「九尾の猫」はアメリカの推理作家、エラリイ・クイーンさんが1949年に発表した長編小説です。
アガサ・クリスティやジョン・ディクスン・カー等の作家と並び、推理小説の大家であるエラリイ・クイーン。
しかし私は長い間、苦手意識を持っていました。
というのも私が大学時代に読んだ日本の推理小説の一つに、パズル性やトリック性のみを前面に押し出した作品があったのですが、その作品が自分には合わず、その作家さんがおすすめしていたのがエラリイさんでして、長い間、読んでもいないくせに苦手意識があったのでした。
しかし昨年私が何か読む本を探そうと、書店をぶらぶらしている時に、本作のタイトル「九尾の猫」の文字が目に飛び込んで来ました。

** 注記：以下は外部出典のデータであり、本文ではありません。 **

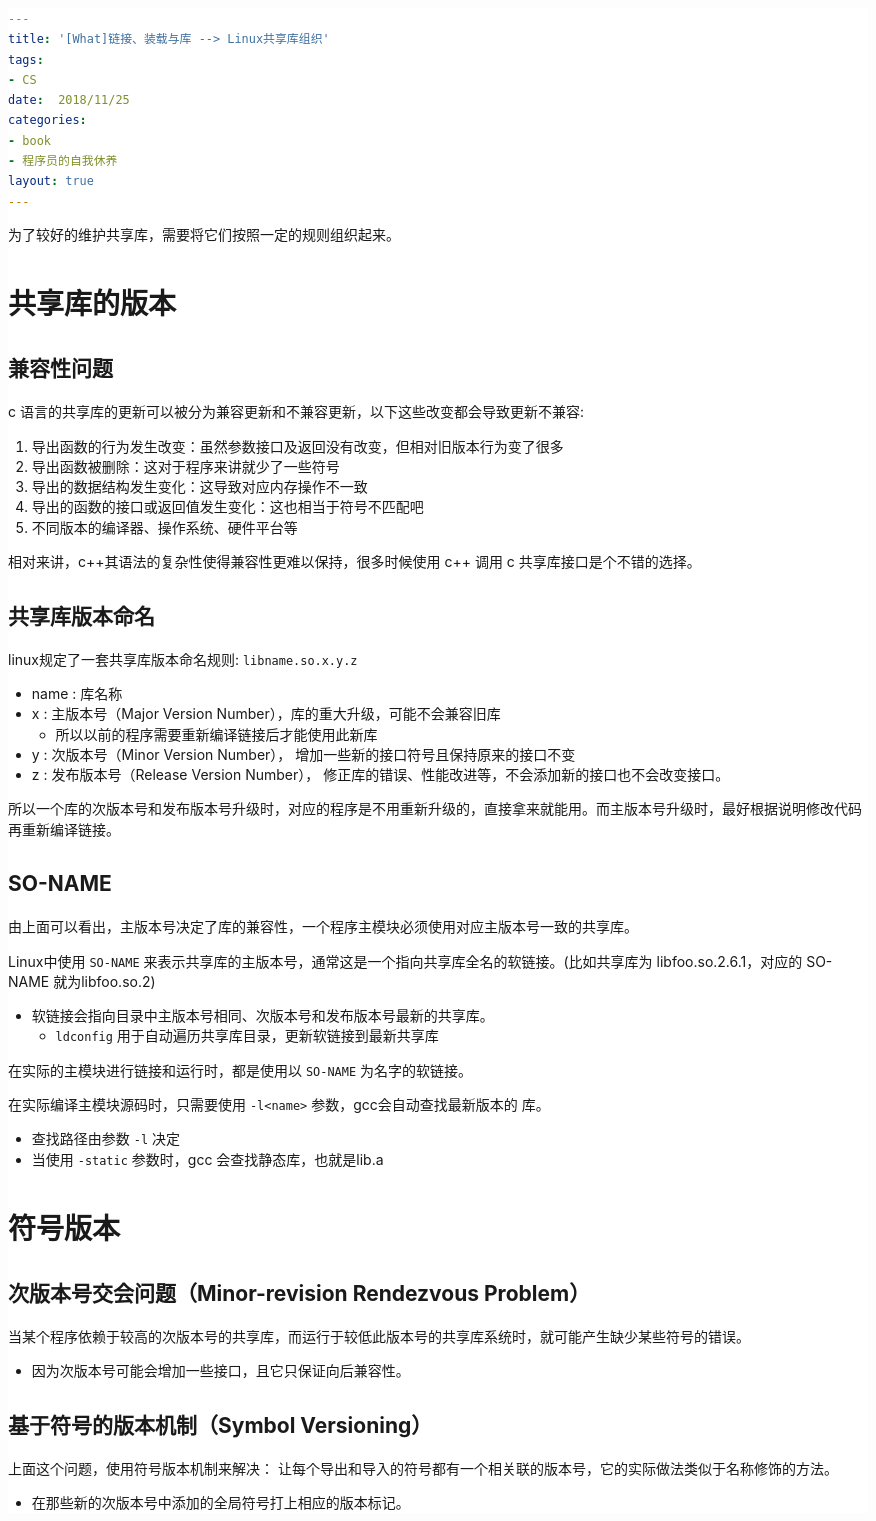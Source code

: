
 ```yaml
---
title: '[What]链接、装载与库 --> Linux共享库组织'
tags: 
- CS
date:  2018/11/25
categories: 
- book
- 程序员的自我休养
layout: true
---
```


为了较好的维护共享库，需要将它们按照一定的规则组织起来。



# 共享库的版本
## 兼容性问题
c 语言的共享库的更新可以被分为兼容更新和不兼容更新，以下这些改变都会导致更新不兼容:
1. 导出函数的行为发生改变：虽然参数接口及返回没有改变，但相对旧版本行为变了很多
2. 导出函数被删除：这对于程序来讲就少了一些符号
3. 导出的数据结构发生变化：这导致对应内存操作不一致
4. 导出的函数的接口或返回值发生变化：这也相当于符号不匹配吧
5. 不同版本的编译器、操作系统、硬件平台等

相对来讲，c++其语法的复杂性使得兼容性更难以保持，很多时候使用 c++ 调用 c 共享库接口是个不错的选择。
## 共享库版本命名
linux规定了一套共享库版本命名规则: `libname.so.x.y.z` 
- name : 库名称
- x : 主版本号（Major Version Number），库的重大升级，可能不会兼容旧库
  + 所以以前的程序需要重新编译链接后才能使用此新库
- y : 次版本号（Minor Version Number）， 增加一些新的接口符号且保持原来的接口不变
- z : 发布版本号（Release Version Number）， 修正库的错误、性能改进等，不会添加新的接口也不会改变接口。

所以一个库的次版本号和发布版本号升级时，对应的程序是不用重新升级的，直接拿来就能用。而主版本号升级时，最好根据说明修改代码再重新编译链接。
## SO-NAME
由上面可以看出，主版本号决定了库的兼容性，一个程序主模块必须使用对应主版本号一致的共享库。

Linux中使用 `SO-NAME` 来表示共享库的主版本号，通常这是一个指向共享库全名的软链接。(比如共享库为 libfoo.so.2.6.1，对应的 SO-NAME 就为libfoo.so.2)
- 软链接会指向目录中主版本号相同、次版本号和发布版本号最新的共享库。
  + `ldconfig` 用于自动遍历共享库目录，更新软链接到最新共享库
  

在实际的主模块进行链接和运行时，都是使用以 `SO-NAME` 为名字的软链接。

在实际编译主模块源码时，只需要使用 `-l<name>` 参数，gcc会自动查找最新版本的 <name> 库。
- 查找路径由参数 `-l` 决定
- 当使用 `-static` 参数时，gcc 会查找静态库，也就是lib<name>.a

# 符号版本
## 次版本号交会问题（Minor-revision Rendezvous Problem）
当某个程序依赖于较高的次版本号的共享库，而运行于较低此版本号的共享库系统时，就可能产生缺少某些符号的错误。
- 因为次版本号可能会增加一些接口，且它只保证向后兼容性。
## 基于符号的版本机制（Symbol Versioning）
上面这个问题，使用符号版本机制来解决： 让每个导出和导入的符号都有一个相关联的版本号，它的实际做法类似于名称修饰的方法。
- 在那些新的次版本号中添加的全局符号打上相应的版本标记。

「なんてわくわくし、そそられるタイトルなんだ・・・」
私はそう思い、しばしその場で逡巡。著者がエラリイさんであることを知り、大学時代の思い出がフラッシュバックするものの、現在の自分の直観の方を信じ、購入しました。
そしてそれは大成功。本書はとんでもないエネルギーを持つ傑作でした。
あらすじとしては、ニューヨークの全市で、次々と殺人を犯す連続絞殺魔<猫>の正体に、過去の事件の呪縛に囚われている、作家であり探偵であるエラリイが挑むというもので、いわゆるサイコキラーものの先駆的作品として、本作は評価されています。
私が本作を読了して驚いたのは、人間の神経と精神が複雑にねじれた時の闇を、徹底的に描き切っていたことです。
本作の犯人の背景は現代の作品と比較しても、闇が深く、もしかしたら私が読んだ中でもここまで深淵に近いものはないかもしれません。それ位、私にとっては衝撃でした。
それ以外にも本作には様々な魅力があります。
その一つは「都市」というものの狂騒と混乱。それらの精神性をえぐり出していることです。
猜疑心や利己心、抑圧と暴力性。それらを含み、かつ制御しきれないニューヨークという都市の躍動感を存分に描いています。
そして何よりもすごいのは、本作は「探偵とは何か?」「推理に意味はあるのか?」という問いを前面に押し出した作品であることです。
本作の主人公であるエラリイは、物語開始時点で既に悩み苦しんでいます。
それは過去に携わった事件において、自身の推理が誰も救えず、むしろ悪い方向へ物事を導いてしまったという自責の念があるからです。
その意味で、本作は主人公であるエラリイ、つまり探偵側の精神の流れを描いた作品とも言えます。
特に終盤の、エラリイの悲しき旅路の描写は必見であり、そこに宿るなんともいえない切ないエネルギーと緊張感は、読書でしか味わえない、精神に深く刻まれるような体験です。
人間の神経のねじれ、都市の狂騒、探偵の悲哀、それらが高度にまざわり、それらは人間存在の業と、神の存在へと導かれていく・・・
私はそんなことを、本作を読んで思いました。
いくら時代を経ても揺らぐことのない傑作である本作。気になった方は是非、読んで欲しいです。